_What is expected:_
Go through the lines below, tally those that include the word "subgraph", and give only the tally.

(Collected data)
──────────
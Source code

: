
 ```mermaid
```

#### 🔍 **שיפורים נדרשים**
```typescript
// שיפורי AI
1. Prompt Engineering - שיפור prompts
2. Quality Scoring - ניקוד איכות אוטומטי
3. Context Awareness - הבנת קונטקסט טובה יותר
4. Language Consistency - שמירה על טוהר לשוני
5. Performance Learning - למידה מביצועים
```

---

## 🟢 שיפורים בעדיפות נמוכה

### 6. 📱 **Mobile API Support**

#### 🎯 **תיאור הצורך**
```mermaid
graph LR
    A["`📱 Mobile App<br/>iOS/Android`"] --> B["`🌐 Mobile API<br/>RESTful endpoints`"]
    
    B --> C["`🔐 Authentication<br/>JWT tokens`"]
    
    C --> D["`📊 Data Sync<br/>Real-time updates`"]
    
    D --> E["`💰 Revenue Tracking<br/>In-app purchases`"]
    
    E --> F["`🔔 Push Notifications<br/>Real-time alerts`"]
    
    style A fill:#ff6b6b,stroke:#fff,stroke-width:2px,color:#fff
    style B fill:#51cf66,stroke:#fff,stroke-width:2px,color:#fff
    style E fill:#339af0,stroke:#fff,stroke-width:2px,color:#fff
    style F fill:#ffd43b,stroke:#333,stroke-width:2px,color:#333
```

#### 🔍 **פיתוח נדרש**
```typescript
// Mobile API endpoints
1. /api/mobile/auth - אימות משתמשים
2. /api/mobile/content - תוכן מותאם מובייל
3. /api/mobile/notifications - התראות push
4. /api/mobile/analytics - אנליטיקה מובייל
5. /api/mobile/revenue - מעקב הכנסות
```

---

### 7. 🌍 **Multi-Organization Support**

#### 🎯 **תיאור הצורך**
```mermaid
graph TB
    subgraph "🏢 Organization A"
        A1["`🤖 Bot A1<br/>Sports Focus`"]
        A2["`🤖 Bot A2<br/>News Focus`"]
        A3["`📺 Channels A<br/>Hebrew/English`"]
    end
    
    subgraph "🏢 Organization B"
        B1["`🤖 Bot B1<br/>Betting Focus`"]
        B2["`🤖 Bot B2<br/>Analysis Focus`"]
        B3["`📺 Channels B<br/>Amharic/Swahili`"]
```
──────────
_Reply to the task:_
2